逃げ恥 第8話: 脚本によるアレンジの極み
えー、更に視聴率が上がったとか、最後の2話は拡大判だとか、絶好調の無双モードですね。
これで次の野木亜紀子脚本ドラマはさらに大胆なチャレンジを期待できます(^_^)
さて、無事二人がよりを戻した第8話、さらなるムズキュンを期待していた視聴者には次回までのお預けになってしまったかもしれませんが、わたし的にはもんの凄く脚本の冴えに感嘆した回でありました。
原作では、
「初キス→拒絶→よりを戻す」
という流れは、ほとんどみくりとひらまさの間だけで完結し、「因数分解」のくだりも結局みくりが自分で考え抜いた結論として表に出たものでした。
それに対してドラマ脚本での「拒絶」以降の流れは、
みくり失態にいちまれなくなる→丁度いい口実に乗っかって実家に逃避→親族大集合→色々な恋愛と夫婦の形を知る→それを踏まえて因数分解→一歩前へ
となっていました。
これに加えて、ひらまさ側の殻を破るというステップもしっかり描いています。
こうまとめてしまうと脚本での大幅な脚色と改変がなされたように思えますが、ドラマを観てる間は、原作をうまい具合にまとめてなおしたなー、という感想でしかありませんでした。

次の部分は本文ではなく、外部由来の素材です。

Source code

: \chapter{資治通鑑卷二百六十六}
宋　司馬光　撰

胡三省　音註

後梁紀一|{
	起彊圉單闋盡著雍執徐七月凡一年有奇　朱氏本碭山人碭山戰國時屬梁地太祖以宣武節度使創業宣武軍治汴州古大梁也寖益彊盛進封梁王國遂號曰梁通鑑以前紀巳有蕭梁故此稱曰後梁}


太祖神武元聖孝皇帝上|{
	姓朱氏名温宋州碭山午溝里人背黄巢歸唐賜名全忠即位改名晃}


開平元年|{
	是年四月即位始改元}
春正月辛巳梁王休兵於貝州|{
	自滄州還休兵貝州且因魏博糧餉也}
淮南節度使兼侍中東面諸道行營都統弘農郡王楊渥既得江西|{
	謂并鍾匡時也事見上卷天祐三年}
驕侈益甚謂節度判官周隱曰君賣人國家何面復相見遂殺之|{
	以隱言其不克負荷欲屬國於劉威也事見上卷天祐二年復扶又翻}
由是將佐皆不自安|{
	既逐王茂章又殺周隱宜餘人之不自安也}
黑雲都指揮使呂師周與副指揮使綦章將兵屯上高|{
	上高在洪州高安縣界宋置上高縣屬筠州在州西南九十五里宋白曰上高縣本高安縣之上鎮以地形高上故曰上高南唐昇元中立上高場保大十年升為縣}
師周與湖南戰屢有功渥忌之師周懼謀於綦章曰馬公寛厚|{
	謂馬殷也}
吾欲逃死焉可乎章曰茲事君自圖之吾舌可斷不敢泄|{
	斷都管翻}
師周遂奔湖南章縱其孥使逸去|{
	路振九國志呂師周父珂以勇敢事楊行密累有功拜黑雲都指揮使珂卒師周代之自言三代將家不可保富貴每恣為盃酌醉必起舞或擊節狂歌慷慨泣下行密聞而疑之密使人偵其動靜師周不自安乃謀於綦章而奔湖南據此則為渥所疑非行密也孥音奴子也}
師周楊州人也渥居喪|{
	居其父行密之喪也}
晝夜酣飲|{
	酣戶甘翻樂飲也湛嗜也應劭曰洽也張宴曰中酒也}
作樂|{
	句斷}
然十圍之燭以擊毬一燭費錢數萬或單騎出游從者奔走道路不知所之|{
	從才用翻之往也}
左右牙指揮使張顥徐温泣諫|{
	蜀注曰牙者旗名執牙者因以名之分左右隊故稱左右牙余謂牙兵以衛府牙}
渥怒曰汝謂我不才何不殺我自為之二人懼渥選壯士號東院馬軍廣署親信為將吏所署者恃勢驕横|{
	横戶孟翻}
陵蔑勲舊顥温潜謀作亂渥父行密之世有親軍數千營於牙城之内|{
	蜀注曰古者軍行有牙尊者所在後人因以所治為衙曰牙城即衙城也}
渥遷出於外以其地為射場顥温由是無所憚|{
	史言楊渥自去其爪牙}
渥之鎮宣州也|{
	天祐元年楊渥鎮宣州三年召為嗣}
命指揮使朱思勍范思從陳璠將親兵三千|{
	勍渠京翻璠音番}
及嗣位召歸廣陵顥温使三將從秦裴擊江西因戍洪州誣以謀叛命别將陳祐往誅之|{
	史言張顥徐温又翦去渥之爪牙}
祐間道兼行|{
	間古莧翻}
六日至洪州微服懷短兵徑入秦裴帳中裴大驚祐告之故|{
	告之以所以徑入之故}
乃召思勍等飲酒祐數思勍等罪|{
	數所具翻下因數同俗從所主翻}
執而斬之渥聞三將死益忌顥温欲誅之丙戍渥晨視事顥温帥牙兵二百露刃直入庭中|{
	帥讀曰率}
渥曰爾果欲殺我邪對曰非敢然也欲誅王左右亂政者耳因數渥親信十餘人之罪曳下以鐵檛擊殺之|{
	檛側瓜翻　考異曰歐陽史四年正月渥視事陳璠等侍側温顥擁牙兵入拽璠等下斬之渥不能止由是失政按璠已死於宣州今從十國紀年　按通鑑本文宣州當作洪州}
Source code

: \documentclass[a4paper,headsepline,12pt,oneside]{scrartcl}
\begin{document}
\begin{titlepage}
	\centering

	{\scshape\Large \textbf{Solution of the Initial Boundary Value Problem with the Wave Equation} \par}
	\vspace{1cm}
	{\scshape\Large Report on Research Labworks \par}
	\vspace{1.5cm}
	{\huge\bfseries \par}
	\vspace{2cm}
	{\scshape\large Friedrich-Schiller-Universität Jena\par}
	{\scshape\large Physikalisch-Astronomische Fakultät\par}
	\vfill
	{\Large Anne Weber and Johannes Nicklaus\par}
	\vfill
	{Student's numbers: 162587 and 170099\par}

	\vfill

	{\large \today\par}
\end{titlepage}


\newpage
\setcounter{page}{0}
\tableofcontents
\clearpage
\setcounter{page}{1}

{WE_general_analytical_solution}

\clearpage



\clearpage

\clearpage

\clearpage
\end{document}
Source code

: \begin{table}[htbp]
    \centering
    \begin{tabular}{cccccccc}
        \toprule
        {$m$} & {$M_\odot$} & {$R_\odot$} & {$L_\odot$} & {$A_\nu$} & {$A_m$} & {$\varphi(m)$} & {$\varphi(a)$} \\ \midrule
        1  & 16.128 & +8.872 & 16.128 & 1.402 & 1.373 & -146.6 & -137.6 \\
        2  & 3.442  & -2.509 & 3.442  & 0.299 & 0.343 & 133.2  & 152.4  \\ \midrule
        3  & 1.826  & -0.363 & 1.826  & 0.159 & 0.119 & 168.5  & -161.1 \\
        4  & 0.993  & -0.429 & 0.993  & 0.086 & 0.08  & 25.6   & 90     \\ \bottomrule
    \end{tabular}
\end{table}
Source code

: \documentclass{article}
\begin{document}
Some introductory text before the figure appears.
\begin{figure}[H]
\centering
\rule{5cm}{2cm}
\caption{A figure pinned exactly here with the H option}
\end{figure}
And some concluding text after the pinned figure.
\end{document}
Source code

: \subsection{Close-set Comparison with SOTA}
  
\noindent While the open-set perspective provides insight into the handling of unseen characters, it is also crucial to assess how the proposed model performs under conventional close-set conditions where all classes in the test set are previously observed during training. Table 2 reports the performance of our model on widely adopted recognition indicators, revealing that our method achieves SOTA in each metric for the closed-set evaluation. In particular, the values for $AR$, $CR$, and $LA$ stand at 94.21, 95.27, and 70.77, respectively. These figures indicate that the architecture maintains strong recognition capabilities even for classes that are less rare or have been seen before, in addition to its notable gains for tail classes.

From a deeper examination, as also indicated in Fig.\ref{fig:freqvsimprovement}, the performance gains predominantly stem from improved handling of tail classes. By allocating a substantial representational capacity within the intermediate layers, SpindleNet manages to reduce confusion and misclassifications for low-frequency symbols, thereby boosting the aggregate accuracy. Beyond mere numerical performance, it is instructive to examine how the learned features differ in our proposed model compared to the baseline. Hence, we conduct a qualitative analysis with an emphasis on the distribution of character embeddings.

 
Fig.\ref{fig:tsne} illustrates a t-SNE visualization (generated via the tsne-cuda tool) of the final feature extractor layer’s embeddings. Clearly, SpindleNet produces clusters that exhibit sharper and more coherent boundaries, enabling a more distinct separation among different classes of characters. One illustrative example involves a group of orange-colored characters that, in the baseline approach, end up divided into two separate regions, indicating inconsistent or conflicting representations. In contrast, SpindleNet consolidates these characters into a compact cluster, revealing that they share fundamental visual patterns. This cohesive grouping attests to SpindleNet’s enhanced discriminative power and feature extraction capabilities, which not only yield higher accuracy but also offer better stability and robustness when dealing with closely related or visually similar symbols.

原作で当該箇所を確認して、その差の大きさにむしろびっくりしたぐらいで(^_^;)
それほどまでに脚本の構成が、原作の本質的なテーマや登場人物の設定・キャラをまったく損なうことなく完璧に再構成してたってことなんでしょうね。
作者はこのドラマで「多様性を描きたい」と原作者に伝えたそうです。第5話ラストのハグに至るまでにさりげなく描かれていた様々な夫婦・家族の姿、そして今回第8話のラストに至るまでに織り込まれた登場人物それぞれの想いを直接に交差させる流れ、全てがものすごく自然に展開しており、そして全てを総括した二人それぞれの決意の告白へと至る。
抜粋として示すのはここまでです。